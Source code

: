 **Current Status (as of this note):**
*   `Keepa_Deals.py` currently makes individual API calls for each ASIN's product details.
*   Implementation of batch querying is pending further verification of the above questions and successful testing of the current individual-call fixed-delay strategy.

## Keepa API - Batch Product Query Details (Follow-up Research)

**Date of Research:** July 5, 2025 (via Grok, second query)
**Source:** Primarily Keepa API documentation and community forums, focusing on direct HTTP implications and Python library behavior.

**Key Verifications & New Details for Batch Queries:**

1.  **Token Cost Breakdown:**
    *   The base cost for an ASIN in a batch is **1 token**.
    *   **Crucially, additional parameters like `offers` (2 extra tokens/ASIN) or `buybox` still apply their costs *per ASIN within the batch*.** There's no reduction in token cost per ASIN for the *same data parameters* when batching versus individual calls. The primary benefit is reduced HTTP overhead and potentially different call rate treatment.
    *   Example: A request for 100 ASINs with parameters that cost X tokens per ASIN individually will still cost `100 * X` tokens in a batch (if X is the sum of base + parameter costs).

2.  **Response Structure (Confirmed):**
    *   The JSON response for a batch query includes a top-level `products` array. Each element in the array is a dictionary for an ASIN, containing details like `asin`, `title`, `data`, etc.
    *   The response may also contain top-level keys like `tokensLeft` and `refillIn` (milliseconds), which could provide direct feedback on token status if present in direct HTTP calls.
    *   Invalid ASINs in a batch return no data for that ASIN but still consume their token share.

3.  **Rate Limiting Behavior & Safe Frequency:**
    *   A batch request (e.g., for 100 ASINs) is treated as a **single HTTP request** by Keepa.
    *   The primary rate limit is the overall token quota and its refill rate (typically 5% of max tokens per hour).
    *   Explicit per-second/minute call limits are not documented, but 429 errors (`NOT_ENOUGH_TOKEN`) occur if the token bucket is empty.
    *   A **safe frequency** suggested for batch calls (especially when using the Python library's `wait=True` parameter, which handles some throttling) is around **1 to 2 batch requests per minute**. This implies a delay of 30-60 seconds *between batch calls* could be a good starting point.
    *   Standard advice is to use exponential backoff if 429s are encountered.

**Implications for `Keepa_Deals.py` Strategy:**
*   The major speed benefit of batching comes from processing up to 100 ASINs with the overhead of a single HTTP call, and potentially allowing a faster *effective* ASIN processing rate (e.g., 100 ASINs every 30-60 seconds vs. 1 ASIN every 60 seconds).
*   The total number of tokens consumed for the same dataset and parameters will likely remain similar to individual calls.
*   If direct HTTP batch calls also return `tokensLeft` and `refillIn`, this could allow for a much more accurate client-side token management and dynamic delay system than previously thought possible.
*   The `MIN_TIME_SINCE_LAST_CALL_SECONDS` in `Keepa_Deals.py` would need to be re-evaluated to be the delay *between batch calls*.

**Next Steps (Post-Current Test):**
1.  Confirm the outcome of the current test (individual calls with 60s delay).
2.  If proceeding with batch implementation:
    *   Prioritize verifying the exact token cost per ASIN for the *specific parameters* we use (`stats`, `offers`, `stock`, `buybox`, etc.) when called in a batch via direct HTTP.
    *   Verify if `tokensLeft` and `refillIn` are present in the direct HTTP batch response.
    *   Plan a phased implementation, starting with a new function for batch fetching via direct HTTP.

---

- _The task_
Your answer should consist only of the lines from the one with "previously thought possible." through the end of the data above, reproduced exactly.

- _Solution_
*   If direct HTTP batch calls also return `tokensLeft` and `refillIn`, this could allow for a much more accurate client-side token management and dynamic delay system than previously thought possible.
*   The `MIN_TIME_SINCE_LAST_CALL_SECONDS` in `Keepa_Deals.py` would need to be re-evaluated to be the delay *between batch calls*.

**Next Steps (Post-Current Test):**
1.  Confirm the outcome of the current test (individual calls with 60s delay).
2.  If proceeding with batch implementation:
    *   Prioritize verifying the exact token cost per ASIN for the *specific parameters* we use (`stats`, `offers`, `stock`, `buybox`, etc.) when called in a batch via direct HTTP.
    *   Verify if `tokensLeft` and `refillIn` are present in the direct HTTP batch response.
    *   Plan a phased implementation, starting with a new function for batch fetching via direct HTTP.

---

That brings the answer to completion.